For the first part we have half of a flat blade length \(L\), the uncut section \(M\), and the pointy blade section \(N\)

\[\begin{aligned} L&=\sqrt{r^2-(\cos(\theta)h)^2} \\ M&=\tan(\theta)\cos(\theta)h\\ &=\sin(\theta)h \\ N&=L-M \\ &=\sqrt{r^2-(\cos(\theta)h)^2}-\sin(\theta)h \end{aligned}\]

Giving us

\[\begin{aligned} L_{tot} &=\begin{cases} 2\left(\sqrt{r^2-\cos^2(\theta)h^2}-\sin(\theta)h\right) & -r < h \leq r \\ 4\sqrt{r^2-\cos^2(\theta)h^2} & r < h \leq \frac{h}{\cos(\theta)} \\ \end{cases} \\ F_y &= \cos(\theta)k L_{tot} \end{aligned}\]

pointy force

For the total work, we already know the square root terms are independent of the angle. And since the sum of the integral is the same as the integral of the sum, we only need to concern ourselves with the \(\sin(\theta)h\) term.

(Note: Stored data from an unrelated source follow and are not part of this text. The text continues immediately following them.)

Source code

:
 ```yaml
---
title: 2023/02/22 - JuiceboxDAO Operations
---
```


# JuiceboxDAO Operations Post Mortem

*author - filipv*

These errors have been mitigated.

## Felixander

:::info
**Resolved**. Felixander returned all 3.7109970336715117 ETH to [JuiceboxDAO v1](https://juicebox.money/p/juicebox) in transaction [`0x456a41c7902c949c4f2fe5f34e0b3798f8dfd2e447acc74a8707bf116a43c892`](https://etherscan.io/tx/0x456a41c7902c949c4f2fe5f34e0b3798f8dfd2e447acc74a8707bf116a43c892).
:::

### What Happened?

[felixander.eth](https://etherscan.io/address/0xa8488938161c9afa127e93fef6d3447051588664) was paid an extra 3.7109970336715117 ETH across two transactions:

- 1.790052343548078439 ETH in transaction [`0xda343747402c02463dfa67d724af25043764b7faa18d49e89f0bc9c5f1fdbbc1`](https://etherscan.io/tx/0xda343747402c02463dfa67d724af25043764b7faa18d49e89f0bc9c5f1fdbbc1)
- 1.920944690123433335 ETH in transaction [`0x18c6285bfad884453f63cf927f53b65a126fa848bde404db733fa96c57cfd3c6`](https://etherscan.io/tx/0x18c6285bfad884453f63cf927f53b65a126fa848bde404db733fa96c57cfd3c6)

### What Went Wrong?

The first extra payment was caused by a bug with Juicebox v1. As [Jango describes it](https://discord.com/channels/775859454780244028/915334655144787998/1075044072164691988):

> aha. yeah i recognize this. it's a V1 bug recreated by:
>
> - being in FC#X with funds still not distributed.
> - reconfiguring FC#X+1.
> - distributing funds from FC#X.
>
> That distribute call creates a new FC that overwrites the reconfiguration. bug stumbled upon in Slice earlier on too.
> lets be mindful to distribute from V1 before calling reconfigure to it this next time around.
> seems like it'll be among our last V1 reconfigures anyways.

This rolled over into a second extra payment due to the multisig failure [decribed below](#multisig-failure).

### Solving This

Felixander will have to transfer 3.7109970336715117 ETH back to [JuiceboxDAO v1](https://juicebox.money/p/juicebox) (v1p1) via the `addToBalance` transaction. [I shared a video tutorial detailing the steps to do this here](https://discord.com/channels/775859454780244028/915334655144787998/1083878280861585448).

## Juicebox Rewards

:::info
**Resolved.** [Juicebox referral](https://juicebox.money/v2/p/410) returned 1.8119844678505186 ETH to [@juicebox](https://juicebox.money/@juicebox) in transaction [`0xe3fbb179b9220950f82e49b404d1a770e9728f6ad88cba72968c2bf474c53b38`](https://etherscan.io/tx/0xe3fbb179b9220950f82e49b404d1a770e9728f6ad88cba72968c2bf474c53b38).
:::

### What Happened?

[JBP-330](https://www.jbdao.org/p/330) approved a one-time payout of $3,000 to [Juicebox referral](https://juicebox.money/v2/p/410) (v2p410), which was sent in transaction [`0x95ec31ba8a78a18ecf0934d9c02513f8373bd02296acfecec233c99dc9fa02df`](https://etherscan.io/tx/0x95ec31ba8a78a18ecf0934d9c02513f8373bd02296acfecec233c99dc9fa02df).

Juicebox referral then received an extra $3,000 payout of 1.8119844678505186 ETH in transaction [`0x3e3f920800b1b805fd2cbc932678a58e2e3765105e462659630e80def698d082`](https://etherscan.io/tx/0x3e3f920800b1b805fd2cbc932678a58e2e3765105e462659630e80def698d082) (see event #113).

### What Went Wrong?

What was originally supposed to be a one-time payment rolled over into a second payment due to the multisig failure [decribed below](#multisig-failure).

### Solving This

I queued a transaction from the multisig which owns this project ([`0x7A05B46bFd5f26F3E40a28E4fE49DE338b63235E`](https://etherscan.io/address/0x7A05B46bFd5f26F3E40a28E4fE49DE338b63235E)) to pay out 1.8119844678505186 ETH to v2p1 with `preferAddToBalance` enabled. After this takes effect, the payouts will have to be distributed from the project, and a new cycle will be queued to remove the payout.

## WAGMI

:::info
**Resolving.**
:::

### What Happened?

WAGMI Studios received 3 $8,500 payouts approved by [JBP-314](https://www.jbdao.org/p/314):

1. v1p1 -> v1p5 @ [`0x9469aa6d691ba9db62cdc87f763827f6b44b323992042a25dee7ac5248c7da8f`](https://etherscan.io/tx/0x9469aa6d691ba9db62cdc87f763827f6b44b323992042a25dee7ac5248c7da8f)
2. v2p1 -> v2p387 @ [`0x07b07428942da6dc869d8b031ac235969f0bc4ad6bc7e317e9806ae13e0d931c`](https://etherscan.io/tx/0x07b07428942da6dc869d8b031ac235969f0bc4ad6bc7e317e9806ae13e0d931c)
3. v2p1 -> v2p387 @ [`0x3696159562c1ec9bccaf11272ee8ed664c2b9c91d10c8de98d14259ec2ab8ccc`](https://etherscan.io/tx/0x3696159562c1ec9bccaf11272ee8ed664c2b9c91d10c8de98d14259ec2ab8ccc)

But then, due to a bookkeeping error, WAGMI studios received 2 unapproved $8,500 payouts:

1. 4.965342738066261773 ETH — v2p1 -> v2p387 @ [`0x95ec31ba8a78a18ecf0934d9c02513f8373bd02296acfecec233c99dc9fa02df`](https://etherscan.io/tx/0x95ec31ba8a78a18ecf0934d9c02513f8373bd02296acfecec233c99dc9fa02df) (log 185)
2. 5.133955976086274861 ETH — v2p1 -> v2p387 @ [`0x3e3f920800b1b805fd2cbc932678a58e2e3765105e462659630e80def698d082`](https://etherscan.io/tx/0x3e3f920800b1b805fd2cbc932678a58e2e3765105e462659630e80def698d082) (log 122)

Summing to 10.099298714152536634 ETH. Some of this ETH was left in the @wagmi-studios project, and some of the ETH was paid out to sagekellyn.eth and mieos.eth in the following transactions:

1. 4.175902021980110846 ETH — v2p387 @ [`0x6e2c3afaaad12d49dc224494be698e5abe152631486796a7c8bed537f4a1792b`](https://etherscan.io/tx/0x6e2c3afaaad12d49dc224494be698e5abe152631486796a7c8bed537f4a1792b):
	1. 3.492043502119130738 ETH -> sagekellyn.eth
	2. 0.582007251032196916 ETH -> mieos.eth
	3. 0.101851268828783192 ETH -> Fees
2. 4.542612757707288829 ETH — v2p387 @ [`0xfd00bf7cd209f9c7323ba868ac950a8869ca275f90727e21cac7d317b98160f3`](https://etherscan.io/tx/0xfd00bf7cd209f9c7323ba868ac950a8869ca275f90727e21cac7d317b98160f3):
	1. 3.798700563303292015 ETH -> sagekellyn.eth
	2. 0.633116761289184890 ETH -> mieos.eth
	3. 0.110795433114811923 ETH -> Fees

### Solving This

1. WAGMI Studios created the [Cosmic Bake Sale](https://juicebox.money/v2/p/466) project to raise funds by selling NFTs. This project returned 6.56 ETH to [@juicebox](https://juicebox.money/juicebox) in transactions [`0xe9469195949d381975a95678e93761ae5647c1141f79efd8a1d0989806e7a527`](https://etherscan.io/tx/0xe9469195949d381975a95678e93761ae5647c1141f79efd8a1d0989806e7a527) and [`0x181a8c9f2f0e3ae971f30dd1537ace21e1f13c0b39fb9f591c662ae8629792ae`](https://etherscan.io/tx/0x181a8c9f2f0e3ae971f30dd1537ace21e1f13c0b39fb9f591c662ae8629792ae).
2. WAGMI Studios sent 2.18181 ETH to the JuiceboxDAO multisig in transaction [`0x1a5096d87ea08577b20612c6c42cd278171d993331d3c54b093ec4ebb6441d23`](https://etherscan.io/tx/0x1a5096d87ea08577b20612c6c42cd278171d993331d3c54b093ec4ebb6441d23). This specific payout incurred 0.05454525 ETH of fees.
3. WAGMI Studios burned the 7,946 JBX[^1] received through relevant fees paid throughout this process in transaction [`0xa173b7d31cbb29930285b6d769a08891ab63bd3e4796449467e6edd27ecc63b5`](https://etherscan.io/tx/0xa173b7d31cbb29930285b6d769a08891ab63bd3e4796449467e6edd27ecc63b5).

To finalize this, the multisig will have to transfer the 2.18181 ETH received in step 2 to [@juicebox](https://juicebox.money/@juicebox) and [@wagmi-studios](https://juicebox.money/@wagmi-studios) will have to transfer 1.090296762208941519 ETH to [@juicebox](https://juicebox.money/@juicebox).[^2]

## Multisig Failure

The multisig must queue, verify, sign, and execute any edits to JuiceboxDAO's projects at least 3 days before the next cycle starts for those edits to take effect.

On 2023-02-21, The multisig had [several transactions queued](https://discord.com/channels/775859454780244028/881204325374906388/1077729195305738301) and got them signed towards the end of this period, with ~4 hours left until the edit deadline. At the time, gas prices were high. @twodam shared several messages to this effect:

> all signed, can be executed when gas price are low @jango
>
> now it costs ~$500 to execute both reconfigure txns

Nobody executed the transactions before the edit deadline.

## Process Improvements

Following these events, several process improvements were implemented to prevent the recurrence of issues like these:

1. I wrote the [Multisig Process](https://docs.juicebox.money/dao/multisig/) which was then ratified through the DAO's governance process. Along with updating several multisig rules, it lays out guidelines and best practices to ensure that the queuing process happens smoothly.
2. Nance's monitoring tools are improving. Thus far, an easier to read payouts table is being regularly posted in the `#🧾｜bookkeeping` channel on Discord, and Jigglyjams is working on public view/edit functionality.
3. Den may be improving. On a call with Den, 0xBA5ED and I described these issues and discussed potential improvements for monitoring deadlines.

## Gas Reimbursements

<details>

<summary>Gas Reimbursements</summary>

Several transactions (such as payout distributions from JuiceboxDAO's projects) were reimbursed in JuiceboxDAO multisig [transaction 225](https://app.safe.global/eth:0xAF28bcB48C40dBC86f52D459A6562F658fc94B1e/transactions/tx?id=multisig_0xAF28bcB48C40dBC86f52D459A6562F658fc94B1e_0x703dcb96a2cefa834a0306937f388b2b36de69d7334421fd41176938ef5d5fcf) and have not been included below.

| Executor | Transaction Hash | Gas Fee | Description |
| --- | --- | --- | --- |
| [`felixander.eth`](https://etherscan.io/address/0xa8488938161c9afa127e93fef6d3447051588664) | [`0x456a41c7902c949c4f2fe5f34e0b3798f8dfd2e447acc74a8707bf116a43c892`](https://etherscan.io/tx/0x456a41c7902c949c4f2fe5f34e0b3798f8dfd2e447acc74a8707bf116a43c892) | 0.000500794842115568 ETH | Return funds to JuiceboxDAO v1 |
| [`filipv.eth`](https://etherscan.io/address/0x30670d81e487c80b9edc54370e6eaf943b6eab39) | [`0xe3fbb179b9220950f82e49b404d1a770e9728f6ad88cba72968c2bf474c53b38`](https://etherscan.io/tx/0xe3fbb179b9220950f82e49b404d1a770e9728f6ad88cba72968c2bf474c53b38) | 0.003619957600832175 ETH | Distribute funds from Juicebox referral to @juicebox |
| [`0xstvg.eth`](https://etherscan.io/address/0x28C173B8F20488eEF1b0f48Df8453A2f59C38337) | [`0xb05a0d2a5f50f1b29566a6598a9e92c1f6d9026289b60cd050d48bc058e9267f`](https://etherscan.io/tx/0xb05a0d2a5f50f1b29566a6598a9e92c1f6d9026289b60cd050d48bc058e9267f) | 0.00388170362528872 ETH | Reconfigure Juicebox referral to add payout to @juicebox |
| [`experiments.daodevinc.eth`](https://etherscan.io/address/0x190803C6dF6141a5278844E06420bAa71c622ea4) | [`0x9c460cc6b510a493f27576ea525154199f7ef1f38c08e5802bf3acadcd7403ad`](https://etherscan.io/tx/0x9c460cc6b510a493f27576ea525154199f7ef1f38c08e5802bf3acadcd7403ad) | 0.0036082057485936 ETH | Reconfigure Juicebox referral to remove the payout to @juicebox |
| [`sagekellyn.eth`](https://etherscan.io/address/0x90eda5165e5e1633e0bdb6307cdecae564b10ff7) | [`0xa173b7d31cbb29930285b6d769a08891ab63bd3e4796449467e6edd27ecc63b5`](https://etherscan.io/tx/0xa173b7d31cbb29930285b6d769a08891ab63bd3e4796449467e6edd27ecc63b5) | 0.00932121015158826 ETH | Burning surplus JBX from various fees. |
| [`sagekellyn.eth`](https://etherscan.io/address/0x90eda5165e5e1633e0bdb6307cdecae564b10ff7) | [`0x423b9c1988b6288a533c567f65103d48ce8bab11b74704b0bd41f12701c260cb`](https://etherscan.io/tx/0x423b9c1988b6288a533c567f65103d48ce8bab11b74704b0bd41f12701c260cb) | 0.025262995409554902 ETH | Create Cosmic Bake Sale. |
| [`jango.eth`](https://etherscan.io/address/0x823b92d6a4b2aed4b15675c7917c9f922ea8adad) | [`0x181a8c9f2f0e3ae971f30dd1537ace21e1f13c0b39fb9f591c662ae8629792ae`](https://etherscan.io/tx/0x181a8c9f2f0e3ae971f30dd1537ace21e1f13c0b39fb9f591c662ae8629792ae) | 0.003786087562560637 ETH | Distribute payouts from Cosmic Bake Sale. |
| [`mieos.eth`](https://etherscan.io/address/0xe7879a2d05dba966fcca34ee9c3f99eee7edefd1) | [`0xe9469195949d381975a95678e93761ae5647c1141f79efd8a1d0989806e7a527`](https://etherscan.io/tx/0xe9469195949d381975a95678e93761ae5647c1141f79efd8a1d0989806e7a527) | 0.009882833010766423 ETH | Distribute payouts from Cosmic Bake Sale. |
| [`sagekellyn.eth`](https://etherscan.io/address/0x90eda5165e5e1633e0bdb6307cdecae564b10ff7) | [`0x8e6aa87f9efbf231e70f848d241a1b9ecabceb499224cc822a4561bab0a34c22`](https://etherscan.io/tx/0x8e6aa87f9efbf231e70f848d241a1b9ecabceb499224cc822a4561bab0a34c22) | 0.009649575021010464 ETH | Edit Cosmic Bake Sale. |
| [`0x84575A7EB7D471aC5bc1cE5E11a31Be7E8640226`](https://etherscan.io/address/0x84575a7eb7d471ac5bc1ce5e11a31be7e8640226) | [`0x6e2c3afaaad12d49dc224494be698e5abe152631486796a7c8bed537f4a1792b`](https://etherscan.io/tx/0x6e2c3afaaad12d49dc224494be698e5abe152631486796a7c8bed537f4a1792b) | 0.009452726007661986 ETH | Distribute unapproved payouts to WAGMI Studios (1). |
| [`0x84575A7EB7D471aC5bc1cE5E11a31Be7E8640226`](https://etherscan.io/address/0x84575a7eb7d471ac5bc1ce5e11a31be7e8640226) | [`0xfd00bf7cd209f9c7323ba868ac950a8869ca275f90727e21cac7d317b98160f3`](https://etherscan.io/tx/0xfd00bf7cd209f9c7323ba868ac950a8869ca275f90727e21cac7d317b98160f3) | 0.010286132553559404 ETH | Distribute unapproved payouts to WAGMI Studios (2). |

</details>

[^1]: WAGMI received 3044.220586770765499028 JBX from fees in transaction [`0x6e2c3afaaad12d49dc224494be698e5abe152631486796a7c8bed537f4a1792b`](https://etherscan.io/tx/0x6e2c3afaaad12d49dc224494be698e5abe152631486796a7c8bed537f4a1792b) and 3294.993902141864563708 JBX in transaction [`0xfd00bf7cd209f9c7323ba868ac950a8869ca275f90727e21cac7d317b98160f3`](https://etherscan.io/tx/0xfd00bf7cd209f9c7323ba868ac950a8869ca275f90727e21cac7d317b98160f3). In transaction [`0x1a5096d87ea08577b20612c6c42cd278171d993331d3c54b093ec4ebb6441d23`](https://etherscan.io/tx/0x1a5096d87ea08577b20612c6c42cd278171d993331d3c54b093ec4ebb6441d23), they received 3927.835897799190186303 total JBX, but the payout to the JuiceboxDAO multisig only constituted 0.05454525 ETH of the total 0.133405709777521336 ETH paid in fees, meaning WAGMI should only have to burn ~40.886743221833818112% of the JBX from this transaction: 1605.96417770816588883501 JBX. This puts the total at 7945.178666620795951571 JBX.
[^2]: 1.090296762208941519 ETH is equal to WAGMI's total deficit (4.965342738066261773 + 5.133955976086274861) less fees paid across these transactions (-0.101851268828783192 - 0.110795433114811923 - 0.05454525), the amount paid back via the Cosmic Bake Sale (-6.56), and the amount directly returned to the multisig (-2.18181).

\[\begin{aligned} W_p &= k\cos(\theta)\sin(\theta)\int_{-r}^r h dh \\ W_p &= k\cos(\theta)\sin(\theta)\left(\frac{1}{2}(-r)^2-\frac{1}{2}(r)^2\right) \\ W_p &= 0 \end{aligned}\]

So all our blades take the same amount of work to cut through an uniform saussage, with the diagonal blades being worse due to friction. The brachistochrone blade is left as an exercise to the reader.

But there is more to cutting than uniform math saussages. KnowArt indeed found that the diagonal blade seemed to perform worse than the flat blade due to friction. But the pointy blade performed better. The most likely explanation for this is that a horizontal slicing motion is beneficial for cutting. This makes intuitive sense to anyone who’s done some cooking, and was also explained to me by a medical doctor relative as the difference between a sword and a sabre.

But the story goes that the real reason the blade is diagonal is that the king suggested it might help with people with fat necks. Ironically his own fat neck ended on the block some time later.